Work required = Look below. Copy each line that has "如果写回功能已部署并配置" in it.

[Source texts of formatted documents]
+++++
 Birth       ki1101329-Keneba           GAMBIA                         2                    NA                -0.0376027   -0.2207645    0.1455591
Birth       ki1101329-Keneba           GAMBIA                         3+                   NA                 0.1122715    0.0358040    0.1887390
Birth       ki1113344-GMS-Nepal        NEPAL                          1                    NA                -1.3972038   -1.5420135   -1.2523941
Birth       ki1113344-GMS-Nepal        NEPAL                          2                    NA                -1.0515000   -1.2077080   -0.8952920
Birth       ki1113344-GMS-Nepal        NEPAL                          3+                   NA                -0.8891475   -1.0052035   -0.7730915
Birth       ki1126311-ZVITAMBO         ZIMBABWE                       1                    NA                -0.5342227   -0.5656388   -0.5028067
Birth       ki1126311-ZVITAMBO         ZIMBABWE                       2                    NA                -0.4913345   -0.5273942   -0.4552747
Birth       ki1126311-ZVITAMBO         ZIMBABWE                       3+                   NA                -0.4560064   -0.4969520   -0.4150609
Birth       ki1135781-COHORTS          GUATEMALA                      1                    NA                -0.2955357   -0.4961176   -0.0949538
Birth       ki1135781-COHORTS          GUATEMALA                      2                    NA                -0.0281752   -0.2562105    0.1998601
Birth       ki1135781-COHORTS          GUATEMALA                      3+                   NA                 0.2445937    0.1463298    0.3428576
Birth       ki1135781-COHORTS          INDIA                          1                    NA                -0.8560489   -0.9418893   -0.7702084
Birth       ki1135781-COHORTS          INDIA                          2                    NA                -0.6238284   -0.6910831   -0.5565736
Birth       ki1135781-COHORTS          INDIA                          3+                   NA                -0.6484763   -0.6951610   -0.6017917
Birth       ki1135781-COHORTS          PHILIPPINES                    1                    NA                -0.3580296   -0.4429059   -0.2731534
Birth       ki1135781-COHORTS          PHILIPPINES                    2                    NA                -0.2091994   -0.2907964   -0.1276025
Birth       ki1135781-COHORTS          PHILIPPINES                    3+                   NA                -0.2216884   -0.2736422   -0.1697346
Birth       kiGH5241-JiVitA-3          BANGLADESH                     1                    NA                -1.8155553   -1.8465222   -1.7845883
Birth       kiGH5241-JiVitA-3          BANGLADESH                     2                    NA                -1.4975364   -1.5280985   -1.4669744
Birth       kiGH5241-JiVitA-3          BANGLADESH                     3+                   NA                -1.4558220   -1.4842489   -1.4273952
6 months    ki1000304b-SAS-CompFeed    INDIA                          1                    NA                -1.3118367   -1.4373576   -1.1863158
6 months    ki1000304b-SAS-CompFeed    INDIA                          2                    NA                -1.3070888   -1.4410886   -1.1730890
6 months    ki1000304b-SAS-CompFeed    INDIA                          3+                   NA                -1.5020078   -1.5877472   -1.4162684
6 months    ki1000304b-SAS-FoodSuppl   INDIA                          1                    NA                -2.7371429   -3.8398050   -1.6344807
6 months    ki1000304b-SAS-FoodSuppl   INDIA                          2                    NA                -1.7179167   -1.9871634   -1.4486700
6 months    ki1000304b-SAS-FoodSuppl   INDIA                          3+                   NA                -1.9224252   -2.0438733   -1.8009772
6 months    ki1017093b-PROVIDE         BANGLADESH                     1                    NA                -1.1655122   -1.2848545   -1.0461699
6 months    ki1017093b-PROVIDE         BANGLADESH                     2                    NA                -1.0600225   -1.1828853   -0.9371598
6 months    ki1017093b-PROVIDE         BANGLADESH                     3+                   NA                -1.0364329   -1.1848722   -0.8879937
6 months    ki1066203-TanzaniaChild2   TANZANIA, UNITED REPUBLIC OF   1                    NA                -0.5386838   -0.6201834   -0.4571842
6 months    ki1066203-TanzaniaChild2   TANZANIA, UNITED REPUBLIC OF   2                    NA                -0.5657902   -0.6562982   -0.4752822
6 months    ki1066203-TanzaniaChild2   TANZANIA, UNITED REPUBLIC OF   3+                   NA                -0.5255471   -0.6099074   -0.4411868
+++++
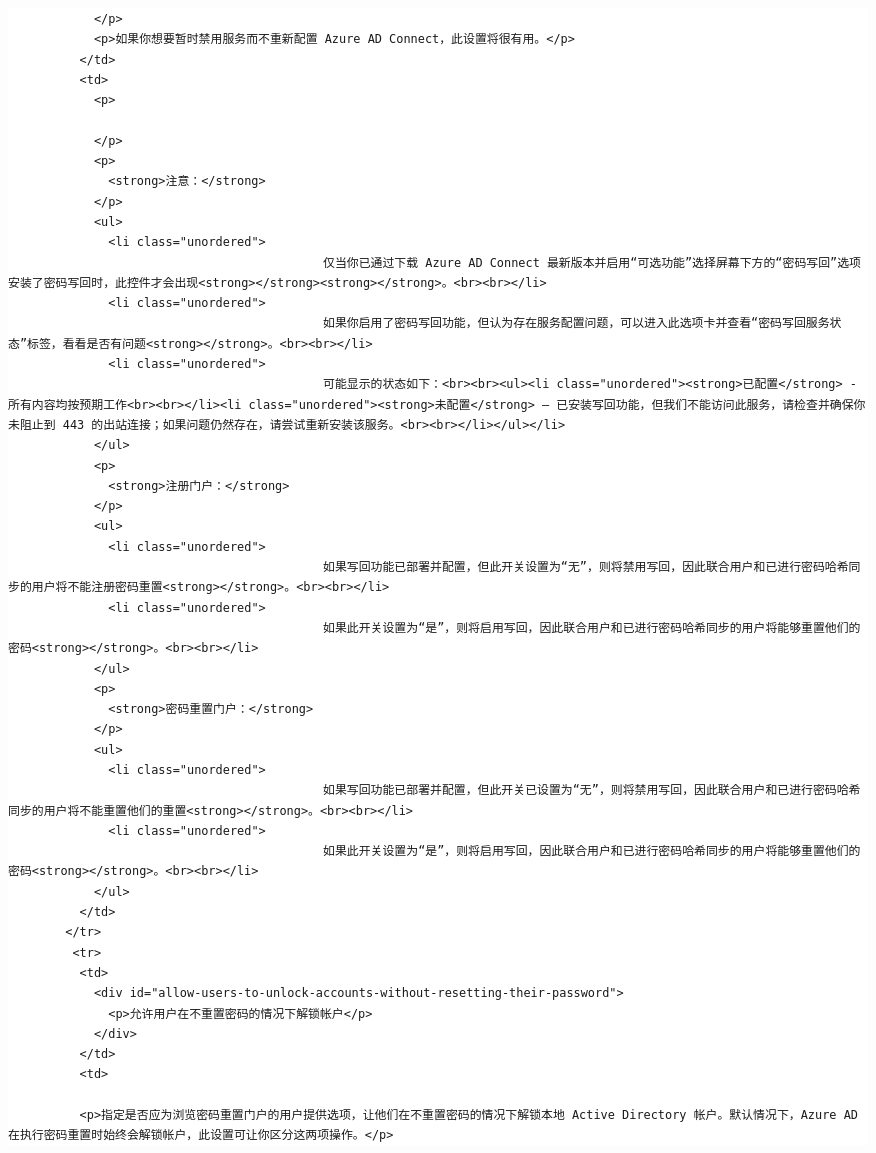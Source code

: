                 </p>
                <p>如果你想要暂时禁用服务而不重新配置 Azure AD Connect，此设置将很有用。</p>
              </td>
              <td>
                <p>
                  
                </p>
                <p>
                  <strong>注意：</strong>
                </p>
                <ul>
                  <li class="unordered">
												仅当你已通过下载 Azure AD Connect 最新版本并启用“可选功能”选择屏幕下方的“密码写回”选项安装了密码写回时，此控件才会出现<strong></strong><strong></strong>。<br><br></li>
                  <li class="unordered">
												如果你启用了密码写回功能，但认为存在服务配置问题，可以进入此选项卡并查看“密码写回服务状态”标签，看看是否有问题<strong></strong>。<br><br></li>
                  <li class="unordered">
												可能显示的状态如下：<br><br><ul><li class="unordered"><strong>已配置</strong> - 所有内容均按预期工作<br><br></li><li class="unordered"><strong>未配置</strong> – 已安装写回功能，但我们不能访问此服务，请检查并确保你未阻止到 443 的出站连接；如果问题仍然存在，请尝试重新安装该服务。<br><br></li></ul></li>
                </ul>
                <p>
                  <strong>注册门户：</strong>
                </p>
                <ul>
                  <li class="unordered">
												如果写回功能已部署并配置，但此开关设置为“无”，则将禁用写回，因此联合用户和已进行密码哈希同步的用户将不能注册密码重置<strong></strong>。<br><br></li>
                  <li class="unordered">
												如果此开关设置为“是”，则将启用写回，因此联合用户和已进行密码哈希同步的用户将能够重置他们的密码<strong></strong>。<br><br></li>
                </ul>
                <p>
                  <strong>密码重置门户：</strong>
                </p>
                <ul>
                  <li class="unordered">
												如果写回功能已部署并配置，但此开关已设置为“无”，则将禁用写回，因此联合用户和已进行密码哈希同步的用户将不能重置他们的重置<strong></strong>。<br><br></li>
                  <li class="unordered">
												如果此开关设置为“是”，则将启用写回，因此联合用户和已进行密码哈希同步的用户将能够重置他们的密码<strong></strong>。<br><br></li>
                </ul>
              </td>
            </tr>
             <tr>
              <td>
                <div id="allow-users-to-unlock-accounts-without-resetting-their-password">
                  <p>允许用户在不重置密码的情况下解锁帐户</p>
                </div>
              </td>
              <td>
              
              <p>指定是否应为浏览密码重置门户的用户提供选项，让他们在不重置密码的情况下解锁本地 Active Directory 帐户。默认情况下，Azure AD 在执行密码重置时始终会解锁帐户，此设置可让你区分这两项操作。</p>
+++++
Output below =
												如果写回功能已部署并配置，但此开关设置为“无”，则将禁用写回，因此联合用户和已进行密码哈希同步的用户将不能注册密码重置<strong></strong>。<br><br></li>
												如果写回功能已部署并配置，但此开关已设置为“无”，则将禁用写回，因此联合用户和已进行密码哈希同步的用户将不能重置他们的重置<strong></strong>。<br><br></li>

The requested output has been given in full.